The challenges of sexual relationships

So, one of the things I struggle with is the challenges surrounding sexual relationships. I think I’ve talked before about how I think a big part of this is that the memetics surrounding sexual relationships on earth are really not too good – we’re wired to fall in love more than once but we’re encouraged by the powers that be to mate for life, assured by various religions that non-monogamy is a sin (God forgot he wired us to fall in love more than once – or this is part of his grand plan for torturing us for being imperfect – a even bigger and more successful part of that plan is to ensure that sometimes we fall in love with people who don’t love us..)

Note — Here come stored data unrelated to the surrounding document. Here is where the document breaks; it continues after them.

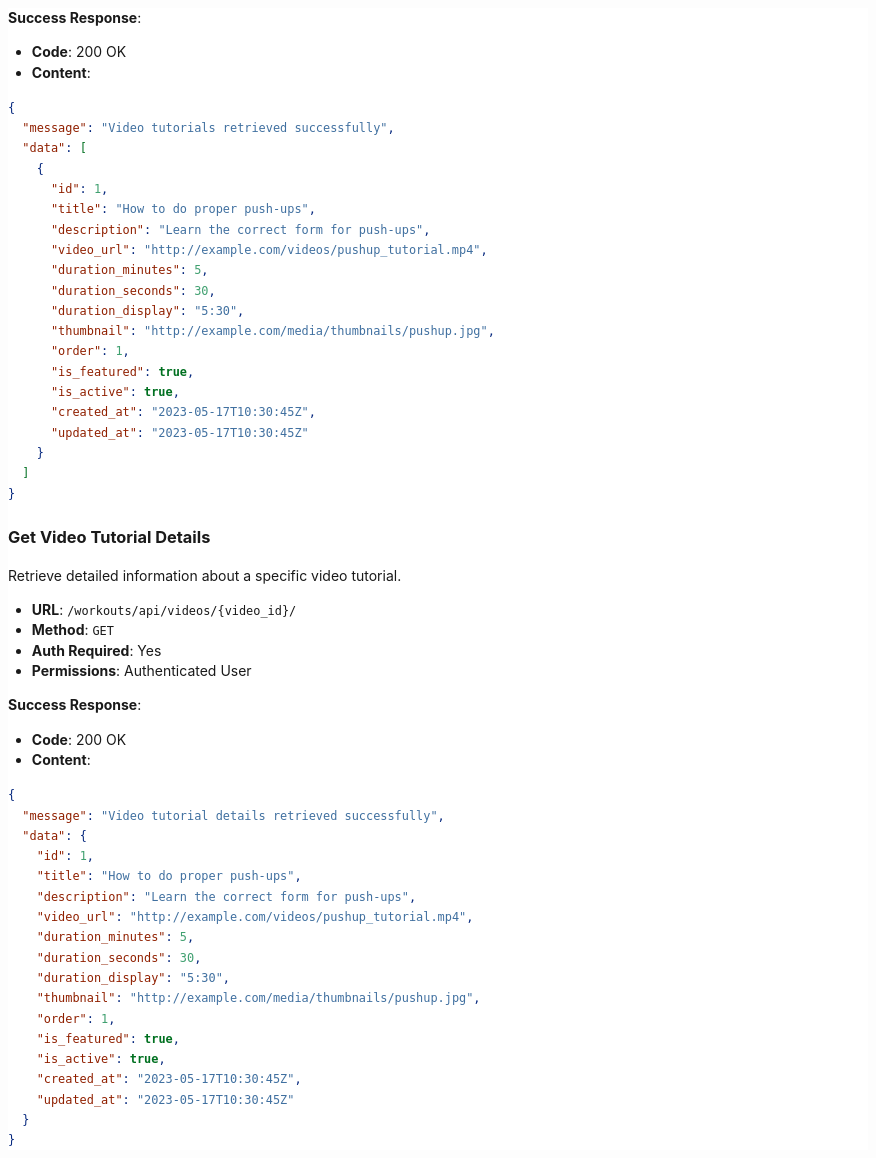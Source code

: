 **Success Response**:

- **Code**: 200 OK
- **Content**:

```json
{
  "message": "Video tutorials retrieved successfully",
  "data": [
    {
      "id": 1,
      "title": "How to do proper push-ups",
      "description": "Learn the correct form for push-ups",
      "video_url": "http://example.com/videos/pushup_tutorial.mp4",
      "duration_minutes": 5,
      "duration_seconds": 30,
      "duration_display": "5:30",
      "thumbnail": "http://example.com/media/thumbnails/pushup.jpg",
      "order": 1,
      "is_featured": true,
      "is_active": true,
      "created_at": "2023-05-17T10:30:45Z",
      "updated_at": "2023-05-17T10:30:45Z"
    }
  ]
}
```

### Get Video Tutorial Details

Retrieve detailed information about a specific video tutorial.

- **URL**: `/workouts/api/videos/{video_id}/`
- **Method**: `GET`
- **Auth Required**: Yes
- **Permissions**: Authenticated User

**Success Response**:

- **Code**: 200 OK
- **Content**:

```json
{
  "message": "Video tutorial details retrieved successfully",
  "data": {
    "id": 1,
    "title": "How to do proper push-ups",
    "description": "Learn the correct form for push-ups",
    "video_url": "http://example.com/videos/pushup_tutorial.mp4",
    "duration_minutes": 5,
    "duration_seconds": 30,
    "duration_display": "5:30",
    "thumbnail": "http://example.com/media/thumbnails/pushup.jpg",
    "order": 1,
    "is_featured": true,
    "is_active": true,
    "created_at": "2023-05-17T10:30:45Z",
    "updated_at": "2023-05-17T10:30:45Z"
  }
}
```

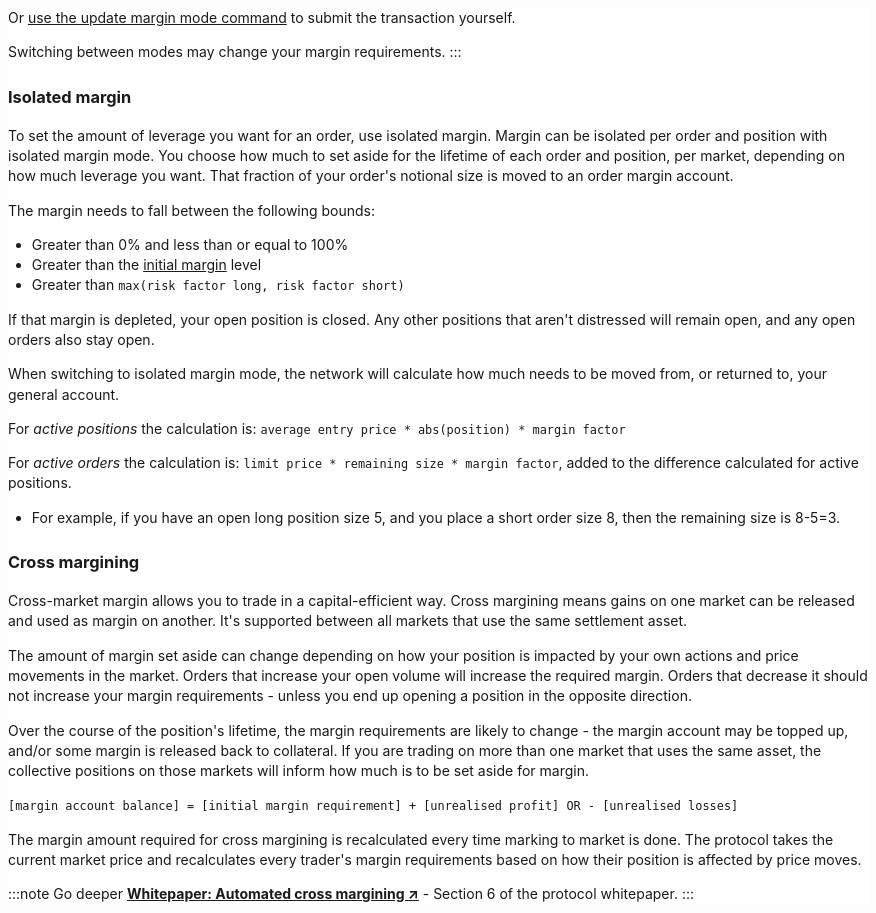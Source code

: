 Or [use the update margin mode command](../../api/grpc/vega/commands/v1/commands.proto.mdx#updatemarginmode) to submit the transaction yourself.

Switching between modes may change your margin requirements.
:::

### Isolated margin
To set the amount of leverage you want for an order, use isolated margin. Margin can be isolated per order and position with isolated margin mode. You choose how much to set aside for the lifetime of each order and position, per market, depending on how much leverage you want. That fraction of your order's notional size is moved to an order margin account.

The margin needs to fall between the following bounds:
* Greater than 0% and less than or equal to 100%
* Greater than the [initial margin](#margin-level-initial) level
* Greater than `max(risk factor long, risk factor short)`

If that margin is depleted, your open position is closed. Any other positions that aren't distressed will remain open, and any open orders also stay open.

When switching to isolated margin mode, the network will calculate how much needs to be moved from, or returned to, your general account. 

For *active positions* the calculation is: 
`average entry price * abs(position) * margin factor`

For *active orders* the calculation is: 
`limit price * remaining size * margin factor`, added to the difference calculated for active positions.
* For example, if you have an open long position size 5, and you place a short order size 8, then the remaining size is 8-5=3.

### Cross margining
Cross-market margin allows you to trade in a capital-efficient way. Cross margining means gains on one market can be released and used as margin on another. It's supported between all markets that use the same settlement asset.

The amount of margin set aside can change depending on how your position is impacted by your own actions and price movements in the market. Orders that increase your open volume will increase the required margin. Orders that decrease it should not increase your margin requirements - unless you end up opening a position in the opposite direction.

Over the course of the position's lifetime, the margin requirements are likely to change - the margin account may be topped up, and/or some margin is released back to collateral. If you are trading on more than one market that uses the same asset, the collective positions on those markets will inform how much is to be set aside for margin.

`[margin account balance] = [initial margin requirement] + [unrealised profit] OR - [unrealised losses]`

The margin amount required for cross margining is recalculated every time marking to market is done. The protocol takes the current market price and recalculates every trader's margin requirements based on how their position is affected by price moves.

:::note Go deeper
**[Whitepaper: Automated cross margining ↗](https://vega.xyz/papers/vega-protocol-whitepaper.pdf#page21)** - Section 6 of the protocol whitepaper.
:::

Now, I don’t want to come off like a incel at all, but one of the things that I find frustrating is that feeling sexual attraction for people is very likely to end in disaster. Not only are the odds fairly low that you will be attracted to the same people who are attracted to you, but also if you do have a friendship that includes sexual overtones when the sexual portion of it is over you probably will never get to talk to the person again. I still miss Phoebe enormously, 15 years later, and Vinnie – although I will acknowledge that I screwed that one up in just about every way there was to screw it up.

Which is perhaps part of the problem.. sexual friendships bring out much more intense emotions than other friendships and so as a result things get a lot more extreme in general. I do think it’s true that we say and do things in sexual friendships that we would never do in others. And of course you have possessiveness and jealousy, both of which are *encouraged* in our current world memetics and turned up to 11 whenever possible in our world’s fiction.

Of course, another problem with all of the above is that if you’re going to try to follow the dictates of religion and mate for life, you have to find the right person – on the first try – while you’re very young and inexperienced – with all of the challenges that apply above. And you might end up with someone who physically or emotionally abuses you, because our memetics have set up situations that leave people in states where they do that, and then you should continue to live with the person no matter what because divorce is immoral. Yes, I have periods of really loathing earth’s memetics.

I also of course wish we could work out the whole ‘sharing’ thing. You would think, given how good falling in love feels, that we would want to encourage people to do it repeatedly, that if we in fact did love the people we are connected with we would want them to be happy. Part of the problem here, discussed many times by many different people, is the fear of abandonment – and the fact that Earth makes being abandoned quite dangerous at times, with worries about things like eating and living indoors. But beyond that I think that a very big part of what ails us is the elders feeling the need to know *which* humans are the parents of which child, and our idea that each individual should be responsible for caring for all the children that share their genetics. (In fact it would be *much* smarter for the entire tribe to be responsible for children – and then we could also stop having teen pregnencies ruin lives. But this would take away the fun of those who delight in punishing and love to sneer at the lack of morality of the teens that react to things *they are deeply evolved to feel*)

I do think a big part of the problem is also all the religious nuts who can’t accept that there are all kinds of signs that we are evolved and almost none that we are designed, and therefore want to blame us for things that evolution has done instead of trying to work out a memetic system that aligns with our evolution. I am sure you have all seen me talk about this many times before and I am sure I will talk about it many times again.

Anyway, I really hate the whole ‘if you are attracted to someone they may also never talk to you again’ bit, and I will be the first to admit that I have (partially due to mental illness) impressively screwed up communications with one particular $_PERSON on the subject. But I also think there’s got to be some middle ground and better communication methodologies that could be taught such that we had a lot less #metoo incidents and at the same time did not have no good way to say what we’re thinking and feeling without breaking any friendship or communication we have with people.

In short, the human memetics surrounding sex are a mess. I think pretty much everyone knows it. No, I don’t know how to write the perfect memetics surrounding the topic either. I suppose we’ll all just continue to muddle through, often with broken hearts and/or holes in our lives.

2 Responses to “The challenges of sexual relationships”

  1. Firesong Says:

    I have a lot of thoughts about this one too. I’ll just say that you are definitely not an incel. Not because you’ve had multiple long-term relationships (which you have) or because you are in fact an object of lust (which you are). It’s because you don’t hate anyone as a class of people. I don’t think you really *hate* anyone, although you might at this point. But you don’t hate women. You don’t even think of them (us) as a separate class. So no, you don’t sound like an incel when you say that sexual relationships are complicated and our society has fucked-up ideas surrounding them, because you don’t go on to say “and it’s all women’s fault”.